WHAT THE TASK ASKS: Each line in the listing below that contains "Tmod" should be returned.

MATERIALS PROVIDED:
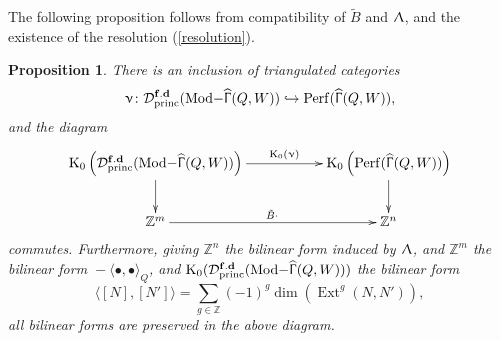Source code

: \documentclass[a4paper,10pt]{amsart}
\newtheorem{proposition}[theorem]{Proposition}
\newcommand{\ZZ}{\mathbb{Z}}
\renewcommand{\Lambda}{\Uplambda}
\renewcommand{\Gamma}{\Upgamma}
\renewcommand{\nu}{\upnu}
\DeclareMathOperator{\KK}{K_0}
\DeclareMathOperator{\Ext}{Ext}
\DeclareMathOperator{\fd}{\mathbf{f.d}}
\DeclareMathOperator{\Tmod}{Mod-}
\newcommand{\Rmod}[1]{\Tmod\!#1}
\DeclareMathOperator{\Perf}{Perf}
\DeclareMathOperator{\HGamma}{\widehat{\Gamma}}
\DeclareMathOperator{\princ}{princ}
\newcommand{\Dub}{\mathcal{D}}
\begin{document}
The following proposition follows from compatibility of $\tilde{B}$ and $\Lambda$, and the existence of the resolution (\ref{resolution}).

\begin{proposition}\label{lattComm}
There is an inclusion of triangulated categories 
\[
\nu\colon\Dub_{\princ}^{\fd}(\Rmod{\HGamma(Q,W)})\hookrightarrow \Perf(\HGamma(Q,W)),
\]
and the diagram
\[
\xymatrix{
\KK\left(\Dub_{\princ}^{\fd}(\Rmod{\HGamma(Q,W)})\right)\ar[d]\ar[rr]^-{\KK(\nu)}&&\KK\left(\Perf(\HGamma(Q,W))\right)\ar[d]\\
\mathbb{Z}^{m}\ar[rr]^{ \tilde{B}\cdot}&&\mathbb{Z}^{n}
}
\]
commutes.  Furthermore, giving $\mathbb{Z}^n$ the bilinear form induced by $\Lambda$, and $\mathbb{Z}^m$ the bilinear form ${}-\langle\bullet ,\bullet\rangle_Q$, and $\KK(\Dub_{\princ}^{\fd}(\Rmod{\HGamma(Q,W)}))$ the bilinear form
\[
\langle [N],[N']\rangle=\sum_{g\in\ZZ}(-1)^g\dim\left(\Ext^g(N,N')\right),
\]
all bilinear forms are preserved in the above diagram.
\end{proposition}
\end{document}
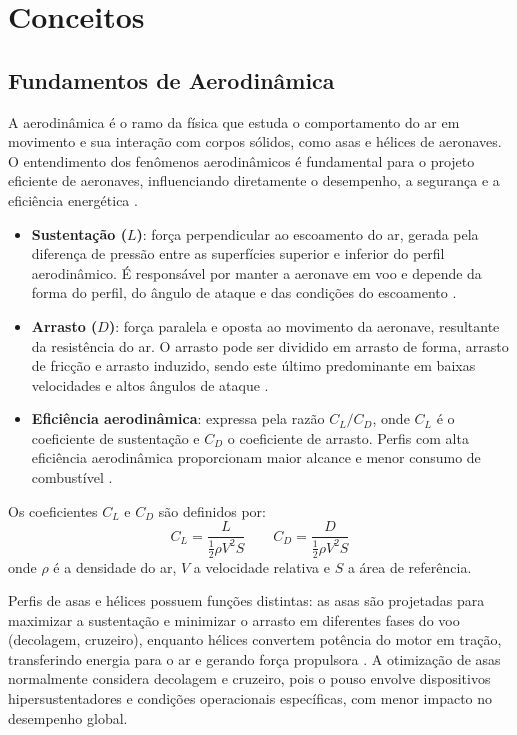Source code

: \chapter{Conceitos}

\section{Fundamentos de Aerodinâmica}
A aerodinâmica é o ramo da física que estuda o comportamento do ar em movimento e sua interação com corpos sólidos, como asas e hélices de aeronaves. O entendimento dos fenômenos aerodinâmicos é fundamental para o projeto eficiente de aeronaves, influenciando diretamente o desempenho, a segurança e a eficiência energética \cite{anderson2017fundamentals}.

\begin{itemize}
    \item \textbf{Sustentação (\(L\))}: força perpendicular ao escoamento do ar, gerada pela diferença de pressão entre as superfícies superior e inferior do perfil aerodinâmico. É responsável por manter a aeronave em voo e depende da forma do perfil, do ângulo de ataque e das condições do escoamento \cite{anderson2017fundamentals}.
    \item \textbf{Arrasto (\(D\))}: força paralela e oposta ao movimento da aeronave, resultante da resistência do ar. O arrasto pode ser dividido em arrasto de forma, arrasto de fricção e arrasto induzido, sendo este último predominante em baixas velocidades e altos ângulos de ataque \cite{raymer2018aircraft}.
    \item \textbf{Eficiência aerodinâmica}: expressa pela razão \(C_L/C_D\), onde \(C_L\) é o coeficiente de sustentação e \(C_D\) o coeficiente de arrasto. Perfis com alta eficiência aerodinâmica proporcionam maior alcance e menor consumo de combustível \cite{abbott1959theory}.
\end{itemize}

Os coeficientes \(C_L\) e \(C_D\) são definidos por:
\[
C_L = \frac{L}{\frac{1}{2} \rho V^2 S}
\qquad
C_D = \frac{D}{\frac{1}{2} \rho V^2 S}
\]
onde \(\rho\) é a densidade do ar, \(V\) a velocidade relativa e \(S\) a área de referência.

Perfis de asas e hélices possuem funções distintas: as asas são projetadas para maximizar a sustentação e minimizar o arrasto em diferentes fases do voo (decolagem, cruzeiro), enquanto hélices convertem potência do motor em tração, transferindo energia para o ar e gerando força propulsora \cite{anderson2017fundamentals}. A otimização de asas normalmente considera decolagem e cruzeiro, pois o pouso envolve dispositivos hipersustentadores e condições operacionais específicas, com menor impacto no desempenho global.

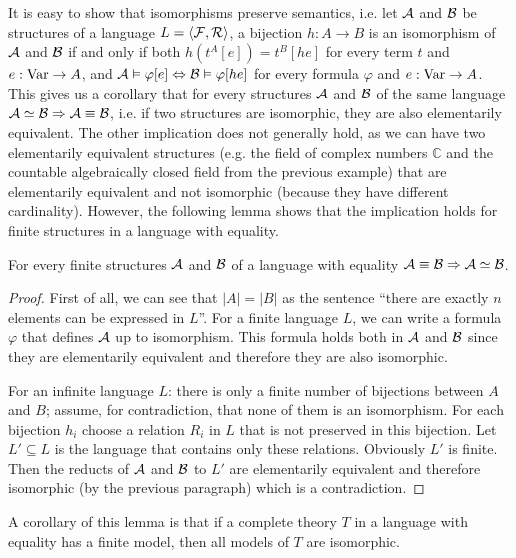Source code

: It is easy to show that isomorphisms preserve semantics, i.e. let $\mathcal{A}$ and $\mathcal{B}$ be structures of a language $L = \langle \mathcal{F}, \mathcal{R} \rangle$, a bijection $h: A \to B$ is an isomorphism of $\mathcal{A}$ and $\mathcal{B}$ if and only if both $h(t^A[e])=t^B[he]$ for every term $t$ and $e: \operatorname{Var} \to A$, and $\mathcal{A} \vDash \varphi[e] \Leftrightarrow \mathcal{B} \vDash \varphi[he]$ for every formula $\varphi$ and $e: \operatorname{Var} \to A$. This gives us a corollary that for every structures $\mathcal{A}$ and $\mathcal{B}$ of the same language $\mathcal{A} \simeq \mathcal{B} \Rightarrow \mathcal{A} \equiv \mathcal{B}$, i.e. if two structures are isomorphic, they are also elementarily equivalent. The other implication does not generally hold, as we can have two elementarily equivalent structures (e.g. the field of complex numbers $\mathbb{C}$ and the countable algebraically closed field from the previous example) that are elementarily equivalent and not isomorphic (because they have different cardinality). However, the following lemma shows that the implication holds for finite structures in a language with equality.

\begin{lemma}
For every finite structures $\mathcal{A}$ and $\mathcal{B}$ of a language with equality $\mathcal{A} \equiv \mathcal{B} \Rightarrow \mathcal{A} \simeq \mathcal{B}$.
\end{lemma}
\begin{proof}
First of all, we can see that $|A| = |B|$ as the sentence ``there are exactly $n$ elements can be expressed in $L$''. For a finite language $L$, we can write a formula $\varphi$ that defines $\mathcal{A}$ up to isomorphism. This formula holds both in $\mathcal{A}$ and $\mathcal{B}$ since they are elementarily equivalent and therefore they are also isomorphic.

For an infinite language $L$: there is only a finite number of bijections between $A$ and $B$; assume, for contradiction, that none of them is an isomorphism. For each bijection $h_i$ choose a relation $R_i$ in $L$ that is not preserved in this bijection. Let $L' \subseteq L$ is the language that contains only these relations. Obviously $L'$ is finite. Then the reducts of $\mathcal{A}$ and $\mathcal{B}$ to $L'$ are elementarily equivalent and therefore isomorphic (by the previous paragraph) which is a contradiction.
\end{proof}

A corollary of this lemma is that if a complete theory $T$ in a language with equality has a finite model, then all models of $T$ are isomorphic.

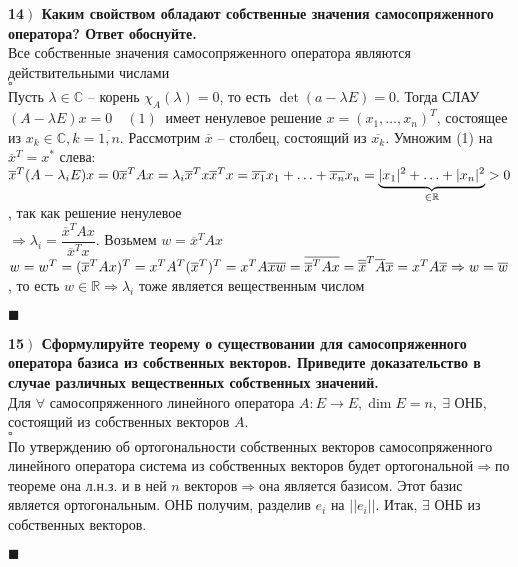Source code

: \documentclass[a4paper,12pt]{article}
\begin{document}
    \textbf{14$\left.\right)$ Каким свойством обладают собственные значения самосопряженного оператора? Ответ обоснуйте.}\\
    Все собственные значения самосопряженного оператора являются действительными числами\\
    $\square$\\
    Пусть $\lambda\in\mathbb{C}$ -- корень $\chi_A(\lambda)=0$, то есть $\det(a-\lambda E)=0$. Тогда СЛАУ $(A-\lambda E)x=0\quad (1)\ $ имеет ненулевое решение $x=(x_1, \ldots, x_n)^T$, состоящее из $x_k\in\mathbb{C}, k=\overline{1, n}$. Рассмотрим $\overline x$ -- столбец, состоящий из $\overline{x_k}$. Умножим (1) на $\overline x^T=x^*$ слева:\\
    $\overline x^T(A-\lambda_iE)x=0\\
    \overline x^T Ax=\lambda_i\overline x^Tx\\
    \overline x^Tx=\overline{x_1}x_1+\ldots+\overline{x_n}x_n=\underbrace{|x_1|^2+\ldots+|x_n|^2}_{\in\mathbb{R}}>0$, так как решение ненулевое\\
    $\Rightarrow \lambda_i=\dfrac{\overline x^TAx}{\overline x^Tx}$. Возьмем $w=\overline x^TAx$\\
    $w=w^T=(\overline x^TAx)^T=x^TA^T(\overline x^T)^T=x^TA\overline x\\
    \overline w=\overline{\overline x^TAx}=\overline{\overline x}^T\overline A\overline x=x^TA\overline x\Rightarrow w=\overline w$, то есть $w\in\mathbb{R}\Rightarrow\lambda_i$ тоже является вещественным числом
    \begin{flushright}
        $\blacksquare$
    \end{flushright}

    \textbf{15$\left.\right)$ Сформулируйте теорему о существовании для самосопряженного оператора базиса из собственных векторов. Приведите доказательство в случае различных вещественных собственных значений.}\\
    Для $\forall$ самосопряженного линейного оператора $A:E\rightarrow E, \dim E=n, \ \exists$ ОНБ, состоящий из собственных векторов $A$.\\
    $\square$\\
    По утверждению об ортогональности собственных векторов самосопряженного линейного оператора система из собственных векторов будет ортогональной$\Rightarrow$по теореме она л.н.з. и в ней $n$ векторов$\Rightarrow$она является базисом. Этот базис является ортогональным. ОНБ получим, разделив $e_i$ на $||e_i||$. Итак, $\exists$ ОНБ из собственных векторов.
    \begin{flushright}
        $\blacksquare$
    \end{flushright}
\end{document}
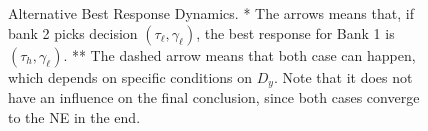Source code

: \begin{figure}[H]
{{\begin{minipage}{0.5\textwidth}
\caption{$\epsilon_1>0, \epsilon_2<0$.}
\end{minipage}
}
}
\caption{Alternative Best Response Dynamics. * The arrows means that, if bank 2 picks decision $(\tau_{\ell},\gamma_{\ell})$, the best response for Bank 1 is $(\tau_{h},\gamma_{\ell})$. ** The dashed arrow means that both case can happen, which depends on specific conditions on $D_y$. Note that it does not have an influence on the final conclusion, since both cases converge to the NE in the end. }
\label{fig:enter-label}
\end{figure}





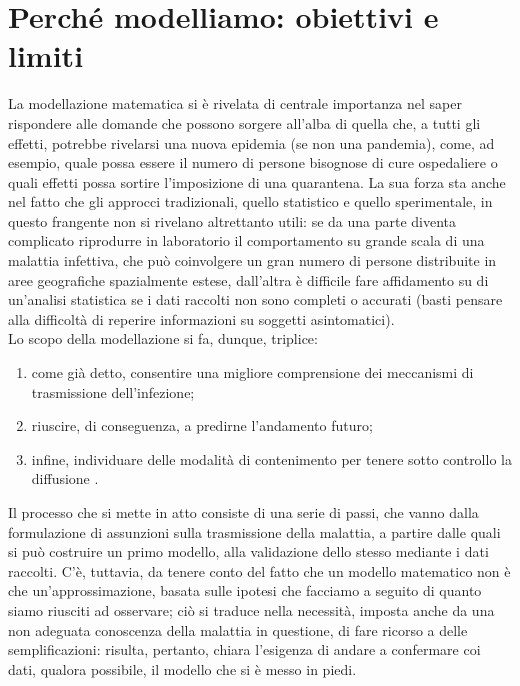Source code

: \section{Perch\'{e} modelliamo: obiettivi e limiti}
La modellazione matematica si è rivelata di centrale importanza nel saper rispondere alle domande che possono sorgere all'alba di quella che, a tutti gli effetti, potrebbe rivelarsi una nuova epidemia (se non una pandemia), come, ad esempio, quale possa essere il numero di persone bisognose di cure ospedaliere o quali effetti possa sortire l'imposizione di una quarantena. La sua forza sta anche nel fatto che gli approcci tradizionali, quello statistico e quello sperimentale, in questo frangente non si rivelano altrettanto utili: se da una parte diventa complicato riprodurre in laboratorio il comportamento su grande scala di una malattia infettiva, che può coinvolgere un gran numero di persone distribuite in aree geografiche spazialmente estese, dall'altra è difficile fare affidamento su di un'analisi statistica se i dati raccolti non sono completi o accurati (basti pensare alla difficoltà di reperire informazioni su soggetti asintomatici). \\ Lo scopo della modellazione si fa, dunque, triplice:
\begin{enumerate}
\item come già detto, consentire una migliore comprensione dei meccanismi di trasmissione dell'infezione;
\item riuscire, di conseguenza, a predirne l'andamento futuro;
\item infine, individuare delle modalità di contenimento per tenere sotto controllo la diffusione \cite{Daley}.
\end{enumerate}
Il processo che si mette in atto consiste di una serie di passi, che vanno dalla formulazione di assunzioni sulla trasmissione della malattia, a partire dalle quali si può costruire un primo modello, alla validazione dello stesso mediante i dati raccolti. C'è, tuttavia, da tenere conto del fatto che un modello matematico non è che un'approssimazione, basata sulle ipotesi che facciamo a seguito di quanto siamo riusciti ad osservare; ciò si traduce nella necessità, imposta anche da una non adeguata conoscenza della malattia in questione, di fare ricorso a delle semplificazioni: risulta, pertanto, chiara l'esigenza di andare a confermare coi dati, qualora possibile, il modello che si è messo in piedi. 
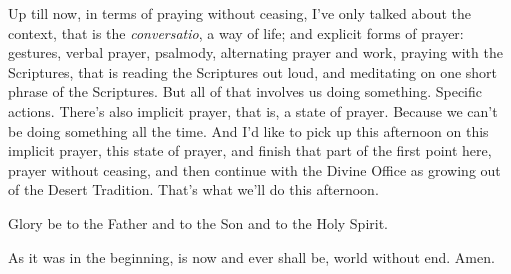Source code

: Up till now, in terms of praying without ceasing, I've only talked about the context, that is the \emph{conversatio}, a way of life; and explicit forms of prayer: gestures, verbal prayer, psalmody, alternating prayer and work, praying with the Scriptures, that is reading the Scriptures out loud, and meditating on one short phrase of the Scriptures. But all of that involves us doing something. Specific actions. There's also implicit prayer, that is, a state of prayer. Because we can't be doing something all the time. And I'd like to pick up this afternoon on this implicit prayer, this state of prayer, and finish that part of the first point here, prayer without ceasing, and then continue with the Divine Office as growing out of the Desert Tradition. That's what we'll do this afternoon.

\smallskip

\begin{itshape}
\noindent Glory be to the Father and to the Son and to the Holy Spirit.

\noindent As it was in the beginning, is now and ever shall be, world without end. Amen.
\end{itshape}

ANSWER BOX:
\DeclareMathOperator{\Tmod}{Mod-}
\newcommand{\Rmod}[1]{\Tmod\!#1}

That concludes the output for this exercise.